The entries below are to be reproduced in full, exactly as written.

Segment Start: RECORD SET

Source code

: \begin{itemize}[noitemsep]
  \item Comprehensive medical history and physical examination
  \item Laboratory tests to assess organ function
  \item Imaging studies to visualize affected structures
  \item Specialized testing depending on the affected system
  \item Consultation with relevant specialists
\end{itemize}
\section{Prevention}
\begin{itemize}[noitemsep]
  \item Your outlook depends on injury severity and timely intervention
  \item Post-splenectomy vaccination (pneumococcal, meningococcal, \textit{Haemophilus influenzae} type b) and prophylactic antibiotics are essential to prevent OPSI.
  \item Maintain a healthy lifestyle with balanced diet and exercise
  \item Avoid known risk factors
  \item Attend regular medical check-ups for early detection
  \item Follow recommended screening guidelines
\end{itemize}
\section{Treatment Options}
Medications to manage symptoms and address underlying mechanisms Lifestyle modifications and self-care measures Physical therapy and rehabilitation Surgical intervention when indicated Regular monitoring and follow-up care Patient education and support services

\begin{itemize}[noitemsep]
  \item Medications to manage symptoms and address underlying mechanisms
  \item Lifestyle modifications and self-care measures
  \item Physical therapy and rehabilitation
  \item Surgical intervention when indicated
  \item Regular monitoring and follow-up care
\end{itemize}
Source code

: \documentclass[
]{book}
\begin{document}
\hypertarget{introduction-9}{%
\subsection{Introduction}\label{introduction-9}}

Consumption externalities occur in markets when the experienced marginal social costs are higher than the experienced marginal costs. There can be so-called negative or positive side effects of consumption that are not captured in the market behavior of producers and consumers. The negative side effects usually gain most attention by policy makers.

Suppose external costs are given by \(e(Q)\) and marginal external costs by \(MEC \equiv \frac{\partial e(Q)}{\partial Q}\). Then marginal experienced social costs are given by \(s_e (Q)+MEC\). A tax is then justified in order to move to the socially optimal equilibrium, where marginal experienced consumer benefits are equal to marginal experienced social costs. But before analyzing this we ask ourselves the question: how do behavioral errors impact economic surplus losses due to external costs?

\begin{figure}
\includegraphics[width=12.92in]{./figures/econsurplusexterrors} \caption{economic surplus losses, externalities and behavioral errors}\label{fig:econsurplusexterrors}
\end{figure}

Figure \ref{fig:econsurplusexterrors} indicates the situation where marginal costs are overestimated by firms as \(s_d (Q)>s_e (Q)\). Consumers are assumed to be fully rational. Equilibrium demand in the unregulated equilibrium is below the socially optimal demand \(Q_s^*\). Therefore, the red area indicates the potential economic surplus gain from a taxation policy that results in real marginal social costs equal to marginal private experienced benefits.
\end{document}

Segment End: RECORD SET

= RESULT OF THE EXERCISE =
Source code

: \begin{itemize}[noitemsep]
  \item Comprehensive medical history and physical examination
  \item Laboratory tests to assess organ function
  \item Imaging studies to visualize affected structures
  \item Specialized testing depending on the affected system
  \item Consultation with relevant specialists
\end{itemize}
\section{Prevention}
\begin{itemize}[noitemsep]
  \item Your outlook depends on injury severity and timely intervention
  \item Post-splenectomy vaccination (pneumococcal, meningococcal, \textit{Haemophilus influenzae} type b) and prophylactic antibiotics are essential to prevent OPSI.
  \item Maintain a healthy lifestyle with balanced diet and exercise
  \item Avoid known risk factors
  \item Attend regular medical check-ups for early detection
  \item Follow recommended screening guidelines
\end{itemize}
\section{Treatment Options}
Medications to manage symptoms and address underlying mechanisms Lifestyle modifications and self-care measures Physical therapy and rehabilitation Surgical intervention when indicated Regular monitoring and follow-up care Patient education and support services

\begin{itemize}[noitemsep]
  \item Medications to manage symptoms and address underlying mechanisms
  \item Lifestyle modifications and self-care measures
  \item Physical therapy and rehabilitation
  \item Surgical intervention when indicated
  \item Regular monitoring and follow-up care
\end{itemize}
Source code

: \documentclass[
]{book}
\begin{document}
\hypertarget{introduction-9}{%
\subsection{Introduction}\label{introduction-9}}

Consumption externalities occur in markets when the experienced marginal social costs are higher than the experienced marginal costs. There can be so-called negative or positive side effects of consumption that are not captured in the market behavior of producers and consumers. The negative side effects usually gain most attention by policy makers.

Suppose external costs are given by \(e(Q)\) and marginal external costs by \(MEC \equiv \frac{\partial e(Q)}{\partial Q}\). Then marginal experienced social costs are given by \(s_e (Q)+MEC\). A tax is then justified in order to move to the socially optimal equilibrium, where marginal experienced consumer benefits are equal to marginal experienced social costs. But before analyzing this we ask ourselves the question: how do behavioral errors impact economic surplus losses due to external costs?

\begin{figure}
\includegraphics[width=12.92in]{./figures/econsurplusexterrors} \caption{economic surplus losses, externalities and behavioral errors}\label{fig:econsurplusexterrors}
\end{figure}

Figure \ref{fig:econsurplusexterrors} indicates the situation where marginal costs are overestimated by firms as \(s_d (Q)>s_e (Q)\). Consumers are assumed to be fully rational. Equilibrium demand in the unregulated equilibrium is below the socially optimal demand \(Q_s^*\). Therefore, the red area indicates the potential economic surplus gain from a taxation policy that results in real marginal social costs equal to marginal private experienced benefits.
\end{document}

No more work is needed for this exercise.